What is being asked: Copy out the records so that each line matches the original.

--- Available data Enclosed Below ---

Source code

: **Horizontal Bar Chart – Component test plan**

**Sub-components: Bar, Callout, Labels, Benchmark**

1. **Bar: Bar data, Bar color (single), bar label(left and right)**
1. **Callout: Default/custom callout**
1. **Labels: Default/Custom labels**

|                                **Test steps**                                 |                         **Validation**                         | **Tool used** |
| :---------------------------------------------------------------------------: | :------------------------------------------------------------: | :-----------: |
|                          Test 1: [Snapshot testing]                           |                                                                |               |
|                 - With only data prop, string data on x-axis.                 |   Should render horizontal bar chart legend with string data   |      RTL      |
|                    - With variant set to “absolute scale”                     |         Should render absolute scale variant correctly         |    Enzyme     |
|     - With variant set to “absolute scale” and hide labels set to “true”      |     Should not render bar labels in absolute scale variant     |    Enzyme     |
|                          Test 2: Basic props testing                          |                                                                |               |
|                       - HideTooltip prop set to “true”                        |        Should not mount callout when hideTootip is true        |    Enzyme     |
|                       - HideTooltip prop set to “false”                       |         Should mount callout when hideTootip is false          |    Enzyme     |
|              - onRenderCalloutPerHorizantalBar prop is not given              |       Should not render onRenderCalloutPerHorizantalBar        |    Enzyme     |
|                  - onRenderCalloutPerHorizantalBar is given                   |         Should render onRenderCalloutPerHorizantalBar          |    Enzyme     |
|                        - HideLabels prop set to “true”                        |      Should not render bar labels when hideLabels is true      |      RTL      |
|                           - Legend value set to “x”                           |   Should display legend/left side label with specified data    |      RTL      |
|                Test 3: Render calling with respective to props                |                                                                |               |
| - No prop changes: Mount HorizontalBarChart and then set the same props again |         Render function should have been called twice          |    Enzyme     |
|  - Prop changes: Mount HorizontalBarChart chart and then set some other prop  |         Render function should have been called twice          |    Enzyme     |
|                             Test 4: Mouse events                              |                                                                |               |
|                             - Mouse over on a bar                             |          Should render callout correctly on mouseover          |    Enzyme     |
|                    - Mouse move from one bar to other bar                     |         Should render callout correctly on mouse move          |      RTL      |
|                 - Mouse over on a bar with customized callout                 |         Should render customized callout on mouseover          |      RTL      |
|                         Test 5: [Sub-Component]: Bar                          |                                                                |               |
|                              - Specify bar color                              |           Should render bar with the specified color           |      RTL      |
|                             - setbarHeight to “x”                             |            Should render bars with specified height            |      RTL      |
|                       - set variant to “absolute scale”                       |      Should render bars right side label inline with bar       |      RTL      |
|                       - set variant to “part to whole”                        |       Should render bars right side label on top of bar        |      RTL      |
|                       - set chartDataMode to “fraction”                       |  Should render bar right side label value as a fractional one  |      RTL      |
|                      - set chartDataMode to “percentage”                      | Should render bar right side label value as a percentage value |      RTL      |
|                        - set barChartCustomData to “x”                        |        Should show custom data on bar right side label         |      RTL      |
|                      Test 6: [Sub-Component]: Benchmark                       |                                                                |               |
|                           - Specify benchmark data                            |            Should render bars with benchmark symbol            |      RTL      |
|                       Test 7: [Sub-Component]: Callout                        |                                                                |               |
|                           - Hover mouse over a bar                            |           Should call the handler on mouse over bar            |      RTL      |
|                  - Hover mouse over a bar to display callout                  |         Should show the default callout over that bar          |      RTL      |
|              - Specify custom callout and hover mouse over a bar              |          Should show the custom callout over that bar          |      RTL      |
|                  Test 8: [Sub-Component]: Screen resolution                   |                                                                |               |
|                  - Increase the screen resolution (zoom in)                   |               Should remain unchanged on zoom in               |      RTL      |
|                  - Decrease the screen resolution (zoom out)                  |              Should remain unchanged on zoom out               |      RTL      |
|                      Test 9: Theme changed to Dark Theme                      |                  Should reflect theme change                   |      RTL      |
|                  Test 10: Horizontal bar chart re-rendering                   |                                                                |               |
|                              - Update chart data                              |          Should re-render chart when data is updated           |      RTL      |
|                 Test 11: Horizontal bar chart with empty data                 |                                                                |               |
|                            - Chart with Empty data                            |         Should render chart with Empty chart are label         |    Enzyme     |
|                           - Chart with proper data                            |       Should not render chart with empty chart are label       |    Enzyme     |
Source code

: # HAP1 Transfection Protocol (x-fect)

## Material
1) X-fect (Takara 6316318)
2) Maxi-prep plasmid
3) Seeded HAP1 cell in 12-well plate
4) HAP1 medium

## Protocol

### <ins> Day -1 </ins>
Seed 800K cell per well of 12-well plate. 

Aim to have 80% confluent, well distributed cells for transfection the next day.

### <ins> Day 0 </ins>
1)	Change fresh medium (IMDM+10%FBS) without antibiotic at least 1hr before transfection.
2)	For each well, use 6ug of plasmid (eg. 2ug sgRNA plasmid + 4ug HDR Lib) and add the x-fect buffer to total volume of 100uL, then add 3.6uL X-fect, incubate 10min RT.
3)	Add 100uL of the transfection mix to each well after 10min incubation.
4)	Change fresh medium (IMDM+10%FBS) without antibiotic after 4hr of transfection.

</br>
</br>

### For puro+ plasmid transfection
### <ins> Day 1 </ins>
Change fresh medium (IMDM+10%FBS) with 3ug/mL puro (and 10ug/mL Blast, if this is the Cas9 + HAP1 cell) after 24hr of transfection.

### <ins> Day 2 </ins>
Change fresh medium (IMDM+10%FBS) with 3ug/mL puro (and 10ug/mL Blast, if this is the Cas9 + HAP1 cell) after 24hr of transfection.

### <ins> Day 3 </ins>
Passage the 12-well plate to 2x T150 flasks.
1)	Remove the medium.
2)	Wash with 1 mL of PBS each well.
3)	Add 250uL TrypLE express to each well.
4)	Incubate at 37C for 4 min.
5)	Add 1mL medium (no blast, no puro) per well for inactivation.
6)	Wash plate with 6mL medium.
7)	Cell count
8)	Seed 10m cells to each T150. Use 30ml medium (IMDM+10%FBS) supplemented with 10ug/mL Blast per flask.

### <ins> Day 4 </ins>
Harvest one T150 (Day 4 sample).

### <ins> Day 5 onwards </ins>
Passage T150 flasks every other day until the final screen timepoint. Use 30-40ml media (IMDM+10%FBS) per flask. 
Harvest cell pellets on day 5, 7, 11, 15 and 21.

--- End of Enclosed Available data ---

Exercise result:
Source code

: **Horizontal Bar Chart – Component test plan**

**Sub-components: Bar, Callout, Labels, Benchmark**

1. **Bar: Bar data, Bar color (single), bar label(left and right)**
1. **Callout: Default/custom callout**
1. **Labels: Default/Custom labels**

|                                **Test steps**                                 |                         **Validation**                         | **Tool used** |
| :---------------------------------------------------------------------------: | :------------------------------------------------------------: | :-----------: |
|                          Test 1: [Snapshot testing]                           |                                                                |               |
|                 - With only data prop, string data on x-axis.                 |   Should render horizontal bar chart legend with string data   |      RTL      |
|                    - With variant set to “absolute scale”                     |         Should render absolute scale variant correctly         |    Enzyme     |
|     - With variant set to “absolute scale” and hide labels set to “true”      |     Should not render bar labels in absolute scale variant     |    Enzyme     |
|                          Test 2: Basic props testing                          |                                                                |               |
|                       - HideTooltip prop set to “true”                        |        Should not mount callout when hideTootip is true        |    Enzyme     |
|                       - HideTooltip prop set to “false”                       |         Should mount callout when hideTootip is false          |    Enzyme     |
|              - onRenderCalloutPerHorizantalBar prop is not given              |       Should not render onRenderCalloutPerHorizantalBar        |    Enzyme     |
|                  - onRenderCalloutPerHorizantalBar is given                   |         Should render onRenderCalloutPerHorizantalBar          |    Enzyme     |
|                        - HideLabels prop set to “true”                        |      Should not render bar labels when hideLabels is true      |      RTL      |
|                           - Legend value set to “x”                           |   Should display legend/left side label with specified data    |      RTL      |
|                Test 3: Render calling with respective to props                |                                                                |               |
| - No prop changes: Mount HorizontalBarChart and then set the same props again |         Render function should have been called twice          |    Enzyme     |
|  - Prop changes: Mount HorizontalBarChart chart and then set some other prop  |         Render function should have been called twice          |    Enzyme     |
|                             Test 4: Mouse events                              |                                                                |               |
|                             - Mouse over on a bar                             |          Should render callout correctly on mouseover          |    Enzyme     |
|                    - Mouse move from one bar to other bar                     |         Should render callout correctly on mouse move          |      RTL      |
|                 - Mouse over on a bar with customized callout                 |         Should render customized callout on mouseover          |      RTL      |
|                         Test 5: [Sub-Component]: Bar                          |                                                                |               |
|                              - Specify bar color                              |           Should render bar with the specified color           |      RTL      |
|                             - setbarHeight to “x”                             |            Should render bars with specified height            |      RTL      |
|                       - set variant to “absolute scale”                       |      Should render bars right side label inline with bar       |      RTL      |
|                       - set variant to “part to whole”                        |       Should render bars right side label on top of bar        |      RTL      |
|                       - set chartDataMode to “fraction”                       |  Should render bar right side label value as a fractional one  |      RTL      |
|                      - set chartDataMode to “percentage”                      | Should render bar right side label value as a percentage value |      RTL      |
|                        - set barChartCustomData to “x”                        |        Should show custom data on bar right side label         |      RTL      |
|                      Test 6: [Sub-Component]: Benchmark                       |                                                                |               |
|                           - Specify benchmark data                            |            Should render bars with benchmark symbol            |      RTL      |
|                       Test 7: [Sub-Component]: Callout                        |                                                                |               |
|                           - Hover mouse over a bar                            |           Should call the handler on mouse over bar            |      RTL      |
|                  - Hover mouse over a bar to display callout                  |         Should show the default callout over that bar          |      RTL      |
|              - Specify custom callout and hover mouse over a bar              |          Should show the custom callout over that bar          |      RTL      |
|                  Test 8: [Sub-Component]: Screen resolution                   |                                                                |               |
|                  - Increase the screen resolution (zoom in)                   |               Should remain unchanged on zoom in               |      RTL      |
|                  - Decrease the screen resolution (zoom out)                  |              Should remain unchanged on zoom out               |      RTL      |
|                      Test 9: Theme changed to Dark Theme                      |                  Should reflect theme change                   |      RTL      |
|                  Test 10: Horizontal bar chart re-rendering                   |                                                                |               |
|                              - Update chart data                              |          Should re-render chart when data is updated           |      RTL      |
|                 Test 11: Horizontal bar chart with empty data                 |                                                                |               |
|                            - Chart with Empty data                            |         Should render chart with Empty chart are label         |    Enzyme     |
|                           - Chart with proper data                            |       Should not render chart with empty chart are label       |    Enzyme     |
Source code

: # HAP1 Transfection Protocol (x-fect)

## Material
1) X-fect (Takara 6316318)
2) Maxi-prep plasmid
3) Seeded HAP1 cell in 12-well plate
4) HAP1 medium

## Protocol

### <ins> Day -1 </ins>
Seed 800K cell per well of 12-well plate. 

Aim to have 80% confluent, well distributed cells for transfection the next day.

### <ins> Day 0 </ins>
1)	Change fresh medium (IMDM+10%FBS) without antibiotic at least 1hr before transfection.
2)	For each well, use 6ug of plasmid (eg. 2ug sgRNA plasmid + 4ug HDR Lib) and add the x-fect buffer to total volume of 100uL, then add 3.6uL X-fect, incubate 10min RT.
3)	Add 100uL of the transfection mix to each well after 10min incubation.
4)	Change fresh medium (IMDM+10%FBS) without antibiotic after 4hr of transfection.

</br>
</br>

### For puro+ plasmid transfection
### <ins> Day 1 </ins>
Change fresh medium (IMDM+10%FBS) with 3ug/mL puro (and 10ug/mL Blast, if this is the Cas9 + HAP1 cell) after 24hr of transfection.

### <ins> Day 2 </ins>
Change fresh medium (IMDM+10%FBS) with 3ug/mL puro (and 10ug/mL Blast, if this is the Cas9 + HAP1 cell) after 24hr of transfection.

### <ins> Day 3 </ins>
Passage the 12-well plate to 2x T150 flasks.
1)	Remove the medium.
2)	Wash with 1 mL of PBS each well.
3)	Add 250uL TrypLE express to each well.
4)	Incubate at 37C for 4 min.
5)	Add 1mL medium (no blast, no puro) per well for inactivation.
6)	Wash plate with 6mL medium.
7)	Cell count
8)	Seed 10m cells to each T150. Use 30ml medium (IMDM+10%FBS) supplemented with 10ug/mL Blast per flask.

### <ins> Day 4 </ins>
Harvest one T150 (Day 4 sample).

### <ins> Day 5 onwards </ins>
Passage T150 flasks every other day until the final screen timepoint. Use 30-40ml media (IMDM+10%FBS) per flask. 
Harvest cell pellets on day 5, 7, 11, 15 and 21.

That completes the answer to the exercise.